--- Task material Enclosed Below ---

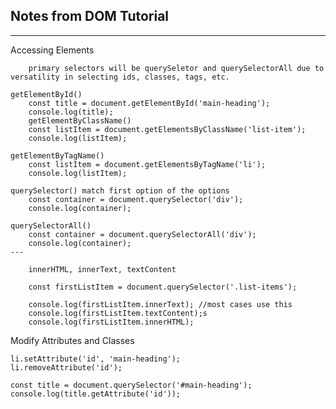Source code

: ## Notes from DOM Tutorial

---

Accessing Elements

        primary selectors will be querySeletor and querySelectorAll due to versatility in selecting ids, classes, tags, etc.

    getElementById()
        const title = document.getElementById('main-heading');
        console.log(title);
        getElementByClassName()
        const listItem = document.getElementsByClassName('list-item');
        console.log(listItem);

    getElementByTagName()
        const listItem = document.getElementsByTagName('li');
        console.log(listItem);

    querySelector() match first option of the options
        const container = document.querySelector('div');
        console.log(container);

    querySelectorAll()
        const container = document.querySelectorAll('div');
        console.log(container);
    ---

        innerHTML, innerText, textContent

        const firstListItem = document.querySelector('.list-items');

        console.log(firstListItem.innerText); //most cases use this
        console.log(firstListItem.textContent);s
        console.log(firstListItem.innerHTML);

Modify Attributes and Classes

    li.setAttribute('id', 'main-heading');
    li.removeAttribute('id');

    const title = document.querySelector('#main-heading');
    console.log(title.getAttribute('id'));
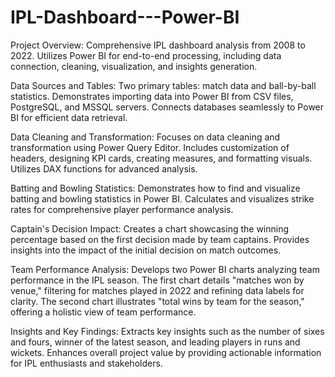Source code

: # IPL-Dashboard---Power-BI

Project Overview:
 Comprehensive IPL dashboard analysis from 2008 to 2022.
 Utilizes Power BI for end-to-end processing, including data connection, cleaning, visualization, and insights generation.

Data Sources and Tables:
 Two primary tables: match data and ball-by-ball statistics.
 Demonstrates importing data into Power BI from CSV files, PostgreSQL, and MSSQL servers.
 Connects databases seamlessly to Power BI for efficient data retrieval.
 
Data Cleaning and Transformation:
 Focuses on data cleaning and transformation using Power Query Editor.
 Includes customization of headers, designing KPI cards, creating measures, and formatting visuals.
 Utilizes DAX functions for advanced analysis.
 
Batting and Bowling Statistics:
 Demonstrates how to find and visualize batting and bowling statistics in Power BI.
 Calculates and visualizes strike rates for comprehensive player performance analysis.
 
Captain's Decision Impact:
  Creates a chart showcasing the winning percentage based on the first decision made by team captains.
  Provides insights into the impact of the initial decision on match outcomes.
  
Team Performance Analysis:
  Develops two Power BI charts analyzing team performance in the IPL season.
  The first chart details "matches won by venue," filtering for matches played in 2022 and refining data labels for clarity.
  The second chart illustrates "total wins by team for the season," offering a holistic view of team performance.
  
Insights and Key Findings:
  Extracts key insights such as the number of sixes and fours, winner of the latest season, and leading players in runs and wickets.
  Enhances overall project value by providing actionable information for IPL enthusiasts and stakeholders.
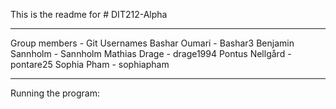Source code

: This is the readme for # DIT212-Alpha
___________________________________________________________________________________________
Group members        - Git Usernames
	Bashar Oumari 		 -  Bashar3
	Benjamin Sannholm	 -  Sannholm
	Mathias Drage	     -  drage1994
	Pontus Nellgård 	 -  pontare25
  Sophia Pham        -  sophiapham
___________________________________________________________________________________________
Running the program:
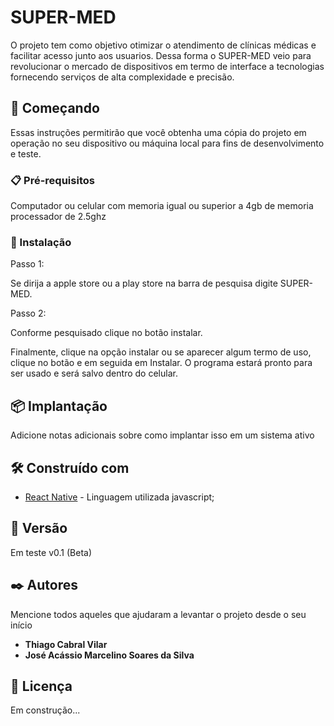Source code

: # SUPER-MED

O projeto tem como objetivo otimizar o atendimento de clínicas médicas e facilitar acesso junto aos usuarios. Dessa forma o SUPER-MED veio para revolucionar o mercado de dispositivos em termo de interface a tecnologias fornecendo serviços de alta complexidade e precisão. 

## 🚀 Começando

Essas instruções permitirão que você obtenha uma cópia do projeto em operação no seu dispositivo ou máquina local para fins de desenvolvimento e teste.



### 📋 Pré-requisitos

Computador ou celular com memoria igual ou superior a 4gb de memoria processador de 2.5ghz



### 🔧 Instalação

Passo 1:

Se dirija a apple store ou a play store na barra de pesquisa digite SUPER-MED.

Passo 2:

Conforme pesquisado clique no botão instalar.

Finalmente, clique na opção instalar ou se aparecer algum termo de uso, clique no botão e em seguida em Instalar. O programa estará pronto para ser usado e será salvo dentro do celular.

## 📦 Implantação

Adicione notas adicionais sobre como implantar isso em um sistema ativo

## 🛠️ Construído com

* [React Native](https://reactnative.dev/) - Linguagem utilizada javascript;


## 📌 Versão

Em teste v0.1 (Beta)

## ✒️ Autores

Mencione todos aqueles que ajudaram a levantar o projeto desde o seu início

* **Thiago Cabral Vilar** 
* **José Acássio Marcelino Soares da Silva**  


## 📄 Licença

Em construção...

--- End of Enclosed Task material ---

▶ **What you need to do**: Your answer should be the lines from the opening of the records through the line with "Two primary tables: match", both ends retyped exactly and pictures left out.

▶ **Reply**:
Source code

: ## Notes from DOM Tutorial

---

Accessing Elements

        primary selectors will be querySeletor and querySelectorAll due to versatility in selecting ids, classes, tags, etc.

    getElementById()
        const title = document.getElementById('main-heading');
        console.log(title);
        getElementByClassName()
        const listItem = document.getElementsByClassName('list-item');
        console.log(listItem);

    getElementByTagName()
        const listItem = document.getElementsByTagName('li');
        console.log(listItem);

    querySelector() match first option of the options
        const container = document.querySelector('div');
        console.log(container);

    querySelectorAll()
        const container = document.querySelectorAll('div');
        console.log(container);
    ---

        innerHTML, innerText, textContent

        const firstListItem = document.querySelector('.list-items');

        console.log(firstListItem.innerText); //most cases use this
        console.log(firstListItem.textContent);s
        console.log(firstListItem.innerHTML);

Modify Attributes and Classes

    li.setAttribute('id', 'main-heading');
    li.removeAttribute('id');

    const title = document.querySelector('#main-heading');
    console.log(title.getAttribute('id'));
Source code

: # IPL-Dashboard---Power-BI

Project Overview:
 Comprehensive IPL dashboard analysis from 2008 to 2022.
 Utilizes Power BI for end-to-end processing, including data connection, cleaning, visualization, and insights generation.

Data Sources and Tables:
 Two primary tables: match data and ball-by-ball statistics.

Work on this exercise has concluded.